» **Problem**: Would you output the entries below only from the line containing "List as many ways you" through the line containing "Fluency and flexibility of thoughts.", exactly as they stand and with both ends included?

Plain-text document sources
----------------

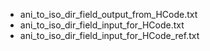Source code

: - ani_to_iso_dir_field_output_from_HCode.txt
- ani_to_iso_dir_field_input_for_HCode.txt
- ani_to_iso_dir_field_input_for_HCode_ref.txt
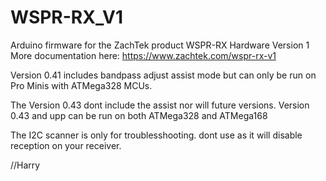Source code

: # WSPR-RX_V1

Arduino firmware for the ZachTek product WSPR-RX Hardware Version 1
More documentation here: https://www.zachtek.com/wspr-rx-v1

Version 0.41 includes bandpass adjust assist mode but can only be run on Pro Minis with ATMega328 MCUs.

The Version 0.43 dont include the assist nor will future versions.
Version 0.43 and upp can be run on both ATMega328 and ATMega168

The I2C scanner is only for troublesshooting. dont use as it will disable reception on your receiver.

//Harry
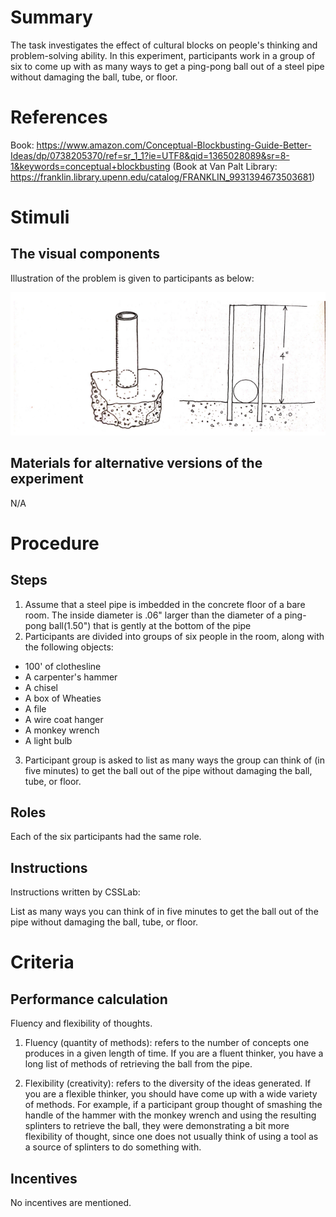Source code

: # Summary
The task investigates the effect of cultural blocks on people's thinking and problem-solving ability. In this experiment, participants work in a group of six to come up with as many ways to get a ping-pong ball out of a steel pipe without damaging the ball, tube, or floor.

# References
Book: https://www.amazon.com/Conceptual-Blockbusting-Guide-Better-Ideas/dp/0738205370/ref=sr_1_1?ie=UTF8&qid=1365028089&sr=8-1&keywords=conceptual+blockbusting
(Book at Van Palt Library: https://franklin.library.upenn.edu/catalog/FRANKLIN_9931394673503681)

# Stimuli
## The visual components
Illustration of the problem is given to participants as below:

![Alt text](/tasks/Pipe_task.png)

## Materials for alternative versions of the experiment 
N/A

# Procedure
## Steps
1. Assume that a steel pipe is imbedded in the concrete floor of a bare room. The inside diameter is .06" larger than the diameter of a ping-pong ball(1.50") that is gently at the bottom of the pipe
2. Participants are divided into groups of six people in the room, along with the following objects:
- 100' of clothesline
- A carpenter's hammer
- A chisel
- A box of Wheaties
- A file
- A wire coat hanger
- A monkey wrench
- A light bulb
3. Participant group is asked to list as many ways the group can think of (in five minutes) to get the ball out of the pipe without damaging the ball, tube, or floor.

## Roles 
Each of the six participants had the same role.

## Instructions
Instructions written by CSSLab:

List as many ways you can think of in five minutes to get the ball out of the pipe without damaging the ball, tube, or floor.

# Criteria
## Performance calculation
Fluency and flexibility of thoughts.

1. Fluency (quantity of methods): refers to the number of concepts one produces in a given length of time. If you are a fluent thinker, you have a long list of methods of retrieving the ball from the pipe.

2. Flexibility (creativity): refers to the diversity of the ideas generated. If you are a flexible thinker, you should have come up with a wide variety of methods. For example, if a participant group thought of smashing the handle of the hammer with the monkey wrench and using the resulting splinters to retrieve the ball, they were demonstrating a bit more flexibility of thought, since one does not usually think of using a tool as a source of splinters to do something with. 

## Incentives
No incentives are mentioned.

----------------

» **Expected answer**:
List as many ways you can think of in five minutes to get the ball out of the pipe without damaging the ball, tube, or floor.

# Criteria
## Performance calculation
Fluency and flexibility of thoughts.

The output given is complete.